Sports brought him to Bishop Hendricken High School in Warwick – sports and the opportunity it offered to help him further his education. His goal was to be challenged, both academically and athletically, to improve himself and to go to college. A high school football standout, Kanga attended camps at the University of Massachusetts, the University of Rhode Island, Boston College and Syracuse University, but when the offer came to attend URI on an athletic scholarship, he accepted on the spot. It would lead him to discover more about himself than just his athletic ability.
“I wanted to stick close to home and stay close to my sister. One of the last things my mom said to me before we left Liberia was ‘You’re the man of the family now, you need to protect your sister,’” said Kanga, who graduates in May with a degree in industrial and systems engineering. “I also saw it as an opportunity to get me closer to where I wanted to be – sports was one way to get there. But, I was really excited to be going to college.”
He lived on campus his first year as a Talent Development scholar, playing football and deciding which branch of engineering he would choose to major in, when a shoulder injury ended his football career. It was hard to take for the young man who had loved sports his entire life.
“I tried to transition to track, but it just wasn’t doable because of my injury,” Kanga said. “Getting out of the blocks was very painful and I wasn’t 100 percent. It wasn’t a matter of me just working harder – which really hurt my love of the sport.”
Absent a football career, he joined the National Guard his sophomore year to test himself. From there, URI’s Army Reserve Officer Training Corps (ROTC) was an easy jump.
“Although I see myself as a soldier, I look forward to challenging myself – to learning more, and to having more responsibility and accountability as an officer,” he said.
Without sports and now singularly focused on graduating, Kanga dove head-first into academics, taking more than the recommended course load. His grades suffered.
“My first terrible grade really hit me hard. I didn’t know how to take it,” he said. But talking with his Talent Development advisor, who encouraged him to stick with it, helped. He also began to understand that he didn’t need to go through it alone – that his professors were there to help.
“I never went to any of my professors to talk to them – even if I was struggling. I was ashamed to need help and I just thought in a college environment, there are so many students, that professors wouldn’t have the time,” said Kanga. “But after I got hurt, a number of them reached out to me to see how I was doing. That was kind of a turning point. I began to understand that’s not only what they are there for, they actually enjoy it and they appreciate you making the effort.”
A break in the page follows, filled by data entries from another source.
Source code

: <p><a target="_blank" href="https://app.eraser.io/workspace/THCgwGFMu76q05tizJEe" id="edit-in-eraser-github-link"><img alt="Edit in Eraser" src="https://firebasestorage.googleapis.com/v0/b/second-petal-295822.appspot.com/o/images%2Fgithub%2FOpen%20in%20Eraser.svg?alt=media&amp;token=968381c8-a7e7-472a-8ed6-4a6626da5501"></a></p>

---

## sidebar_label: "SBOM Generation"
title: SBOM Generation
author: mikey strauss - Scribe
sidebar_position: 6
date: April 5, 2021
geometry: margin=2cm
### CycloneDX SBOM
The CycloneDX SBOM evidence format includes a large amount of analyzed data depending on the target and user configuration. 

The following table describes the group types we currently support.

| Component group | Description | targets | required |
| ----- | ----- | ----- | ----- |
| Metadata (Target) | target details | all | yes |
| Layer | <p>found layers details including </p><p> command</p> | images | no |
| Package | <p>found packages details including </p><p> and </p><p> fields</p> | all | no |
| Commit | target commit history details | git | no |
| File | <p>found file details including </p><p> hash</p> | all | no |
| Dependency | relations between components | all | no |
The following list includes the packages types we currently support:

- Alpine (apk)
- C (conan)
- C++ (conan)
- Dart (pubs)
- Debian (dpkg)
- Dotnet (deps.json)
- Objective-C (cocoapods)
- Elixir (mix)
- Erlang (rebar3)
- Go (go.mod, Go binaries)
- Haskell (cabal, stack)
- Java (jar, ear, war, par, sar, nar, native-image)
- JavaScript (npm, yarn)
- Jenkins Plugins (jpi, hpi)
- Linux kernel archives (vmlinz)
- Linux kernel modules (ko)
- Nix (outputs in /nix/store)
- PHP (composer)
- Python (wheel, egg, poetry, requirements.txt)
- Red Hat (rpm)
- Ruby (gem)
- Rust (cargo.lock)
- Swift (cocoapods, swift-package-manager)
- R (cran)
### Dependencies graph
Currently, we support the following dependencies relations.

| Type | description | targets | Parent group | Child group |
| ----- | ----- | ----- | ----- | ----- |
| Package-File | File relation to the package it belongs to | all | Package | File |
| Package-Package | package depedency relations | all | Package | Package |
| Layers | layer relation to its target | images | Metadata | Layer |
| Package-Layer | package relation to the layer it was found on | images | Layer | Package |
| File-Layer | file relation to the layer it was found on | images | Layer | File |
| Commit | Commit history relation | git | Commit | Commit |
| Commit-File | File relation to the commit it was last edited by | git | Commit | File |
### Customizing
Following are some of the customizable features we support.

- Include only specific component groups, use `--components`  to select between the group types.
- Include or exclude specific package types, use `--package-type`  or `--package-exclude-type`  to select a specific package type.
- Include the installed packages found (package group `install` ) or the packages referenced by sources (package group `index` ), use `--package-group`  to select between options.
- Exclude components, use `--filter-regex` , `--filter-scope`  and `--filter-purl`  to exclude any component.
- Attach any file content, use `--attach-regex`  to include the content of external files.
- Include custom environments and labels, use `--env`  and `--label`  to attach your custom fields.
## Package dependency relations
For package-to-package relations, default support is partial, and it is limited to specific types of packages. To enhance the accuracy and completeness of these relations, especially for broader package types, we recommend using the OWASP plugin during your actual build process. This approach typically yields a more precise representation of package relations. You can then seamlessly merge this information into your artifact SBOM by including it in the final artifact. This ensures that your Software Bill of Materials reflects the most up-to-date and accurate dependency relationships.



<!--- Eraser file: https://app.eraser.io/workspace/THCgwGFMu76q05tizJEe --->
He began commuting his junior year and switched his major from mechanical engineering to industrial and systems engineering, partially because it fit in with his commitment to the military and partially because of its versatility later on down the road. Professor Manbir Sodhi, among others in the department, made an impression on him. In particular, Sodhi, who had given Kanga one of his lowest grades early on, instilled the importance of understanding the material over letter grades.
“He taught me a lesson – if grades are your only motivation, you are not going to make it as an engineer,” said Kanga. “He is tough – but what he’s teaching you is not just a class, this is going to be your career, your life. You need to learn to think and solve problems.”
For Kanga, the professor that was the toughest, the one that had given him his worst grade, made the biggest impression. He even traveled to India to study global sustainability with Sodhi’s group over J-Term. “It was one of the greatest experiences,” he said. “Something I never thought I’d have the chance to do.”
Now, as a senior, everything is coming together. In addition to receiving his diploma, Kanga will be commissioned this month as a second lieutenant in the Army Reserves and is awaiting his Basic Officer Leaders Course (BOLC) date to attend officer training at Fort Lee.
Eventually, his goal is to settle back in the Ocean State and start his own business to help other Rhode Island athletes, to give them a leg up in terms of facilities and training and give them a reason to stay in state. “What I really want to do is give back,” he said.
Would he do anything differently if he had to do it all over again? “Other than making that play that got me hurt, I think I would be more open. If I had known how professors are there for you, it could have alleviated some of the bumps I experienced along the way. But I would definitely still choose URI. My experience here was amazing. I wouldn’t change that for anything.”